1466. Reorder Routes to Make All Paths Lead to the City Zero

[songyy5517]

There are n cities numbered from 0 to n - 1 and n - 1 roads such that there is only one way to travel between two different cities (this network form a tree). Last year, The ministry of transport decided to orient the roads in one direction because they are too narrow. Roads are represented by connections where connections[i] = [ai, bi] represents a road from city ai to city bi. This year, there will be a big event in the capital (city 0), and many people want to travel to this city.

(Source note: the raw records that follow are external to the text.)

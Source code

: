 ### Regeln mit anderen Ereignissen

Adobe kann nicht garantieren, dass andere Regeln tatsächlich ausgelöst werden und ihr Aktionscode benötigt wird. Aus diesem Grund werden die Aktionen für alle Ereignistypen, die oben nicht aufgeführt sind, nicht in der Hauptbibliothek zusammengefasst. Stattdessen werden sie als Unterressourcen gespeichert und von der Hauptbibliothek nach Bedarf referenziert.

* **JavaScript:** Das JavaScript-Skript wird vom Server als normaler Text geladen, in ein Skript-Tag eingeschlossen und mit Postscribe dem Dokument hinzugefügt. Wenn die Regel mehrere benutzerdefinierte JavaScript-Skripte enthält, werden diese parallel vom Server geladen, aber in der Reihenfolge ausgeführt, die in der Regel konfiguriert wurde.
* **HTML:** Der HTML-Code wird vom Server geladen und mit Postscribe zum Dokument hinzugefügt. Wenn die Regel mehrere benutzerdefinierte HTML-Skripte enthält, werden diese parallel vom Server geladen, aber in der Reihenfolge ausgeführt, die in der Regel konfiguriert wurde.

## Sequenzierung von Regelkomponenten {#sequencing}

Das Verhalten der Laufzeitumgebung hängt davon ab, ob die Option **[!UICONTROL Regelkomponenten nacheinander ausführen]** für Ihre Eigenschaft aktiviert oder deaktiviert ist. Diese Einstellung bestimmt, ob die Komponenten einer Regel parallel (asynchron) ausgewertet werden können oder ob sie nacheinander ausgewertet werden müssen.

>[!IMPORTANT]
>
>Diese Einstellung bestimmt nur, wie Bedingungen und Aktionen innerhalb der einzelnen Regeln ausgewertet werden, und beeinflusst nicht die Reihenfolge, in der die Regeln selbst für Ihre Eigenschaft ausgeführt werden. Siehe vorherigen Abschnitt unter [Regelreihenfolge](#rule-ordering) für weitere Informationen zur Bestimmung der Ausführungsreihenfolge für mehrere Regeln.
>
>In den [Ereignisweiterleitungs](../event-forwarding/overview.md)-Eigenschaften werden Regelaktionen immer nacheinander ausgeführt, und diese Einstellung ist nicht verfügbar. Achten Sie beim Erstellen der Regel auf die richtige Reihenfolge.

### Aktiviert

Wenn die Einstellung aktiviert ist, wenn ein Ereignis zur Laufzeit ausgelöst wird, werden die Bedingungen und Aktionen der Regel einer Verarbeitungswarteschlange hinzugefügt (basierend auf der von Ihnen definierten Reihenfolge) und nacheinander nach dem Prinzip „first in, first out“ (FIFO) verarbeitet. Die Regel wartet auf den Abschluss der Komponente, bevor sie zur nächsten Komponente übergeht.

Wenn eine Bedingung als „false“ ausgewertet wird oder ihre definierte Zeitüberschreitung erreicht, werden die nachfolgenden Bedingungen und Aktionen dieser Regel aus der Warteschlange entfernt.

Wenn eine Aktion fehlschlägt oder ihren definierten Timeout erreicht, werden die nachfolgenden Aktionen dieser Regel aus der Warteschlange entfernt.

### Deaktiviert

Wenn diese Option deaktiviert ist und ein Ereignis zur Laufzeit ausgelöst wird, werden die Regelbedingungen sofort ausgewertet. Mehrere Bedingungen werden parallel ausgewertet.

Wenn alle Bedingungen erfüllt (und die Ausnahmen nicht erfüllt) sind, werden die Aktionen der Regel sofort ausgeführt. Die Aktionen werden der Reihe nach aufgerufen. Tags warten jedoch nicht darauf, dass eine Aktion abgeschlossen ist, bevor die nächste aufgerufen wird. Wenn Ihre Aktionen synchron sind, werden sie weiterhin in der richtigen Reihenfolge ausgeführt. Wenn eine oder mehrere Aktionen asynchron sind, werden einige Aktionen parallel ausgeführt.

Your task consists of reorienting some roads such that each city can visit the city 0. Return the minimum number of edges changed. It's guaranteed that each city can reach city 0 after reorder.

Example 1:

Input: n = 6, connections = [[0,1],[1,3],[2,3],[4,0],[4,5]]
Output: 3
Explanation: Change the direction of edges show in red such that each node can reach the node 0 (capital).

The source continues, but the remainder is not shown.